Letícia falou sobre o componente curricular “Projeto Trabalho, Ciência e Cultura (PTCC)” que, de acordo com ela, é composto por duas atividades – a disciplina de Metodologia Científica, ofertada aos estudantes do 3º ano do ensino médio, e a produção de uma monografia, desenvolvida pelos alunos do 4º ano. “Trata-se de uma iniciação científica curricular, que tem como foco a pesquisa como princípio educativo”, comentou.

Danielle trouxe a experiência do Projeto Brotinho, realizado em 2019, a partir das aulas de Biologia nas turmas de 3º ano do Ensino Médio, no processo pedagógico de abordagem da temática Ecologia. Em articulação com o Projeto Semeando, no Projeto Brotinho os estudantes, segundo a professora-pesquisadora, fizeram plantio de mudas e sementes em diferentes suportes com aproveitamento de resíduos como garrafas PET, pallets e galões de água; e realizaram oficinas de horta nesses suportes e em vasinhos auto irrigáveis, além de compostagem utilizando resíduos orgânicos. O Projeto Semeando oferece atividades multidisciplinares a partir de ações educativas, contribuindo para a iniciação científica e para a educação profissional na Escola Politécnica. “Ao terem contato com o tema e os debates sobre ecossistemas, assim como aulas no jardim da Escola sobre a relação dos vegetais e o solo, os alunos tiveram a ideia de elaborar um projeto para a Feira de Ciências da escola que envolvesse as práticas e princípios da Agroecologia Urbana”, lembrou.

Debates e plano de ação

No segundo dia do evento, os professores das escolas Boa Vista e Rio Grande do Norte se reuniram em grupos para debater sobre os desafios e as possibilidades de inserir a iniciação científica na proposta pedagógica das escolas e elaborar propostas de planejamento sobre o tema. Após os debates, os professores apresentaram seus planos de ação.

Uma das propostas de iniciação científica apresentadas pela Escola Rio Grande do Norte foi a ideia de, em conjunto com os estudantes, criar um bairro virtual. O professor de história Gustavo Marcondes explicou: “As terras do nosso município, Volta Redonda, foram apropriadas pela iniciativa privada e os moradores estão apartados disso. Nossa ideia, então, seria criar um espaço de convivência mais voltado a justiça social e acesso a moradia que, quem sabe um dia, possa ser aplicado pelo poder público”. 

Os estudantes, segundo o professor, ficariam responsáveis pela pesquisa, levantamento de dados e criação de projetos e propostas que viabilizem esse bairro autossuficiente, voltado para pedestres, com implementação de energia limpa e tratamento de resíduos. “Precisamos discutir com nossos estudantes a lógica perversa que atinge a maioria dos municípios do Brasil. Nossas cidades são hostis e segregam grande parte da população”, contou.

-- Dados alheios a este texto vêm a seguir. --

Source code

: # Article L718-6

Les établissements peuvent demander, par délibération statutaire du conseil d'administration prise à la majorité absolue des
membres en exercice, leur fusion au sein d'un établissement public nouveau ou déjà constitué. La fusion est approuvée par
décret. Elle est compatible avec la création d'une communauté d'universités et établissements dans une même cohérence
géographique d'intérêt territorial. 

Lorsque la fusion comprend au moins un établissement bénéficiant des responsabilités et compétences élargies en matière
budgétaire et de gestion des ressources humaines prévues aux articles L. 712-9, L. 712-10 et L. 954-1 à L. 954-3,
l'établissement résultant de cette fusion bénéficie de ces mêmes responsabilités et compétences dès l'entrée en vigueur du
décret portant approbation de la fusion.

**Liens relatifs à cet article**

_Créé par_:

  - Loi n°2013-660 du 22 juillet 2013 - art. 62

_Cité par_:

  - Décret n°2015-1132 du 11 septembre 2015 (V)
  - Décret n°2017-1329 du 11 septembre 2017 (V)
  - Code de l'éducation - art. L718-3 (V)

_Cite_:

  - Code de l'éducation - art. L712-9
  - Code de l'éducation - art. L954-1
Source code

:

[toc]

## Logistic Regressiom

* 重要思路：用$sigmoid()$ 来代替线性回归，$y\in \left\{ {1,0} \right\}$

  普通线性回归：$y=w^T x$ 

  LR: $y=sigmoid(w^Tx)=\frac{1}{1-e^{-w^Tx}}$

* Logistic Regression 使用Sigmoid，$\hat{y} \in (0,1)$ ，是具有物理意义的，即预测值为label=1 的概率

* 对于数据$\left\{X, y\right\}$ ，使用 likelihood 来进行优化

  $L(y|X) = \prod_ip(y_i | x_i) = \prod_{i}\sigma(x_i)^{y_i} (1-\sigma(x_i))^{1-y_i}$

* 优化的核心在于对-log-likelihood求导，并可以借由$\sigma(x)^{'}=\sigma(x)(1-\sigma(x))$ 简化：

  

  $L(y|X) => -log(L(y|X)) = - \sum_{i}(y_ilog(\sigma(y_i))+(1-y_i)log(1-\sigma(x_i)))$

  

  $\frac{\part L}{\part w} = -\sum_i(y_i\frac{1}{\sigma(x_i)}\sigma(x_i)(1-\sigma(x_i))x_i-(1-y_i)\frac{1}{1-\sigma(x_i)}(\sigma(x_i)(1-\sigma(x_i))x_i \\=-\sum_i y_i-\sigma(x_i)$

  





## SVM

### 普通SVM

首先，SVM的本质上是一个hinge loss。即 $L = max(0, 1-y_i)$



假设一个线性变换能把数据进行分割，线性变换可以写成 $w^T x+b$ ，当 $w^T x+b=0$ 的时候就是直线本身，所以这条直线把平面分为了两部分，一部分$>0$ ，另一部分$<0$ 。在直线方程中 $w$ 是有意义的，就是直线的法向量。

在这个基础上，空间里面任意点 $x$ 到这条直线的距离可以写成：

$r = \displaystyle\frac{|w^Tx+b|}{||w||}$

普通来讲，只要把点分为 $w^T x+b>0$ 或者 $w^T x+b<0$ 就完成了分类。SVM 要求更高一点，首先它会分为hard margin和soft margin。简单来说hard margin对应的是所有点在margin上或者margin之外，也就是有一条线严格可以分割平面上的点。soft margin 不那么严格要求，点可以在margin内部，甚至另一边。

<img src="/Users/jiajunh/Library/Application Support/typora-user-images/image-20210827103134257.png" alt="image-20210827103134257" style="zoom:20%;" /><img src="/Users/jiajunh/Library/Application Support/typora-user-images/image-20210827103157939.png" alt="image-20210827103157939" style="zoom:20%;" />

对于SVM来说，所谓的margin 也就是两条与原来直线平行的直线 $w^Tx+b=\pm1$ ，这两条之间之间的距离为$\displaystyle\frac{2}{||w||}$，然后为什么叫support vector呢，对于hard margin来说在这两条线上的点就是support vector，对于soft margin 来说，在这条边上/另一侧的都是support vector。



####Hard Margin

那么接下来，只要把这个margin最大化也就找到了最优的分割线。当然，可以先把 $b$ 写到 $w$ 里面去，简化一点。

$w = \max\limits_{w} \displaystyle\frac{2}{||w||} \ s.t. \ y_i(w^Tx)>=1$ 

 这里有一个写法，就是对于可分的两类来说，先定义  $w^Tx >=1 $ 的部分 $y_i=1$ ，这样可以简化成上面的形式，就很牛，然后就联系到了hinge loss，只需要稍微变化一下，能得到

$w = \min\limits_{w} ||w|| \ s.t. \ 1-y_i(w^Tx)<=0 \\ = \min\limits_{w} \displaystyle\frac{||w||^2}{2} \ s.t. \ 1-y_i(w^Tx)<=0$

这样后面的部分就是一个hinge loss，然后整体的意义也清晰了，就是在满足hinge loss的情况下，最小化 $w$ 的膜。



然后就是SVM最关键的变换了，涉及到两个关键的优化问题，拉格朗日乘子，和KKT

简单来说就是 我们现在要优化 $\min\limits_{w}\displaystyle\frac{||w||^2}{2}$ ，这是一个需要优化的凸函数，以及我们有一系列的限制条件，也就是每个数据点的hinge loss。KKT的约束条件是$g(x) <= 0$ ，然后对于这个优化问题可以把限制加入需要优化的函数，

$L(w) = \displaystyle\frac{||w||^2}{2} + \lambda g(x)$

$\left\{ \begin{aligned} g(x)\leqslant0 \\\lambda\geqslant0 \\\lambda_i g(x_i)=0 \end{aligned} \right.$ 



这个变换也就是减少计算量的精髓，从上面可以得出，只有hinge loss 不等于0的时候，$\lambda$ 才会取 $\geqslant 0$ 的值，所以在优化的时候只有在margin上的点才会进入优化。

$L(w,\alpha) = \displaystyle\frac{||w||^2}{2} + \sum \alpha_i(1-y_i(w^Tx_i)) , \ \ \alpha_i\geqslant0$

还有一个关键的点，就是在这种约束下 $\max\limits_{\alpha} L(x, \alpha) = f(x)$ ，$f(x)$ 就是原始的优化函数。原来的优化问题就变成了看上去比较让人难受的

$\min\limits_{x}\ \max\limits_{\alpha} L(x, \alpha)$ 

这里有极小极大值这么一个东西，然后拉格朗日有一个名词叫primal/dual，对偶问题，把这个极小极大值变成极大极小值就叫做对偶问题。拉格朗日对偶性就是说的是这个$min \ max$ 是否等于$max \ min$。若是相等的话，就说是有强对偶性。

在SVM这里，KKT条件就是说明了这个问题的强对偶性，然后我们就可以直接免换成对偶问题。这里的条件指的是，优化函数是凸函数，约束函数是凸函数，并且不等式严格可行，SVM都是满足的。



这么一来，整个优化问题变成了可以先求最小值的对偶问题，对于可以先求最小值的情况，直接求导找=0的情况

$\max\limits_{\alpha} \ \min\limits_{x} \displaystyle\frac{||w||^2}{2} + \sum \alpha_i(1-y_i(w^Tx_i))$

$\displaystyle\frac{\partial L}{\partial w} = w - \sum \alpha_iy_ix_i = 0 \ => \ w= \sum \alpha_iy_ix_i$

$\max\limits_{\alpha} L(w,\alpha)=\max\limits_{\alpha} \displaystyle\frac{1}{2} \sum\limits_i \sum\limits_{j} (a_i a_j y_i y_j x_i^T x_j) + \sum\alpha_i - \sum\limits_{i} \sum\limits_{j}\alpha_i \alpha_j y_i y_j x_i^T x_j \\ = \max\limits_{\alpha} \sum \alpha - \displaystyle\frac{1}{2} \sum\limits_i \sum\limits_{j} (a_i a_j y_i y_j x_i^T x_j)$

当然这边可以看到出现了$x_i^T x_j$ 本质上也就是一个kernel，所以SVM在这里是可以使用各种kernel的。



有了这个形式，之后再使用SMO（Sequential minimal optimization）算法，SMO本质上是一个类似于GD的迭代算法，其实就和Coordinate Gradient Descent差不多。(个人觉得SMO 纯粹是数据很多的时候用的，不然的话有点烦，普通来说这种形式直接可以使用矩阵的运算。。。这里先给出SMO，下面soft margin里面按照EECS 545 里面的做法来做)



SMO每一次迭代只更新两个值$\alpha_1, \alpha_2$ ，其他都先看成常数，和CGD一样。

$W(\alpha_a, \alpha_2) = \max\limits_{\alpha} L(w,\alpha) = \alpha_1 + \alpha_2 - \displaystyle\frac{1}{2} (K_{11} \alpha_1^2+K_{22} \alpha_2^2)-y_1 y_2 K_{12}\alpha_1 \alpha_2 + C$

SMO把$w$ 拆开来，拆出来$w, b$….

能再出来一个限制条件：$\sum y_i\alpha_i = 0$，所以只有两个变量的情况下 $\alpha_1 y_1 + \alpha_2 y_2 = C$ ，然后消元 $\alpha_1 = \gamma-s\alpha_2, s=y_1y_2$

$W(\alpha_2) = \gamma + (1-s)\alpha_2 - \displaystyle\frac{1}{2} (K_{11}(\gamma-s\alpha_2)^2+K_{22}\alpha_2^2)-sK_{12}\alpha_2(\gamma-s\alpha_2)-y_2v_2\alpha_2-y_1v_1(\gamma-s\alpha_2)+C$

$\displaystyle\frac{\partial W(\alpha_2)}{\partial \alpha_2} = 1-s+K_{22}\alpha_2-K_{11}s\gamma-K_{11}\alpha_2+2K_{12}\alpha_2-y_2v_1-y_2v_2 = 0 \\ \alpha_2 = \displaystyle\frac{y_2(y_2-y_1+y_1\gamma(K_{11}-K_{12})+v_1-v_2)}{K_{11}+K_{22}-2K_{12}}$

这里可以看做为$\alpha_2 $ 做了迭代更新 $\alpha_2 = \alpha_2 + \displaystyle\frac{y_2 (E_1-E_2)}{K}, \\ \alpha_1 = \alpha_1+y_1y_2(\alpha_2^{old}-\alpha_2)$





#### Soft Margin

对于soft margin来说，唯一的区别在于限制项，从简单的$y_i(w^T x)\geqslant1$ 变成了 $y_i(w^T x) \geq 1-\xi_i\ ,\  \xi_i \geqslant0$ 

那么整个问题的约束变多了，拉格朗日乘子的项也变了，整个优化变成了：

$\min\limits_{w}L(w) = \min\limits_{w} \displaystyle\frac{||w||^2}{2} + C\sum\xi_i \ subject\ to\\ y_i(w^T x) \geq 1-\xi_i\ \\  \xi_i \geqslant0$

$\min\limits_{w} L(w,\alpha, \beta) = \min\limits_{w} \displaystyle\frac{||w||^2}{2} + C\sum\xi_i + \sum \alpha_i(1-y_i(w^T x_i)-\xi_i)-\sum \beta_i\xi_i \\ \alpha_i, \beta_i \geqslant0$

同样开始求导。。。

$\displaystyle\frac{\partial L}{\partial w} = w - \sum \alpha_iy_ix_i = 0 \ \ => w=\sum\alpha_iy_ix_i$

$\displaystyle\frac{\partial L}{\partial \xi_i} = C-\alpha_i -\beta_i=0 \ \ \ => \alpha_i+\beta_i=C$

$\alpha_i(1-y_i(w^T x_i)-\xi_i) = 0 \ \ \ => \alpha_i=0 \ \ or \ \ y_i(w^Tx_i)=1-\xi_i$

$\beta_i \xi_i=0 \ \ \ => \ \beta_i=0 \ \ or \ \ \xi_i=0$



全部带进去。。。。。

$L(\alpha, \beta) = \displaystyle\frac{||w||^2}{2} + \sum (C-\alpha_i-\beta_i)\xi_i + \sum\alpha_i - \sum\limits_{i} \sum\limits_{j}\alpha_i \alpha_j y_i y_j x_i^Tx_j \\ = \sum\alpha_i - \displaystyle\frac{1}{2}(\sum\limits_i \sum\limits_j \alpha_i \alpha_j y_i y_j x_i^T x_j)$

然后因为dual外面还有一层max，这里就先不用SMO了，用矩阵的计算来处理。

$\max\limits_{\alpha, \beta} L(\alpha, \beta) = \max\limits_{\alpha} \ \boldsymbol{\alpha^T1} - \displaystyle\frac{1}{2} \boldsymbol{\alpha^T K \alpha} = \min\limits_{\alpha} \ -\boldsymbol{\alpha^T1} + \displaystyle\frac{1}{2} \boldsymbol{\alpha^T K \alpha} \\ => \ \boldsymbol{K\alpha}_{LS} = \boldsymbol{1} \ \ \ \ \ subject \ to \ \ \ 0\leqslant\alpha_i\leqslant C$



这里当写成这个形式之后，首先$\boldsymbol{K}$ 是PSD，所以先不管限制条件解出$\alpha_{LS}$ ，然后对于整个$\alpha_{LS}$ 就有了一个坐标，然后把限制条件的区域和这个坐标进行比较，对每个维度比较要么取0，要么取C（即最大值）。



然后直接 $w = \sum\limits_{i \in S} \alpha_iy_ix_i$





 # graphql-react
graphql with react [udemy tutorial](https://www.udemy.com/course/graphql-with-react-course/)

Já o Colégio Boa Vista apresentou, em seu plano de ações, a proposta de os estudantes desenvolverem suas pesquisas com professores/orientadores e que os produtos desses estudos sejam apresentados em um evento, como uma Jornada de Ciência e Tecnologia. “Conseguimos pensar e projetar algumas ações importantes e já vamos colocá-las em prática a partir deste bimestre. Vamos sensibilizar a comunidade escolar sobre a importância da iniciação científica, para que eles entendam que o cientista não é só o grande detentor do conhecimento, que está no laboratório, fazendo descobertas. Cientista é o professor que está na sala de aula ou o estudante que descobre e se projeta para crescer através do conhecimento”, concluiu.

Para Cristiane Braga, foram dois dias de muito trabalho, compartilhamento e aprendizados: “As duas escolas trouxeram reflexões importantes e, principalmente, fortaleceram a ideia da iniciação científica como uma atividade fundamental para o desenvolvimento da Ciência e Tecnologia”.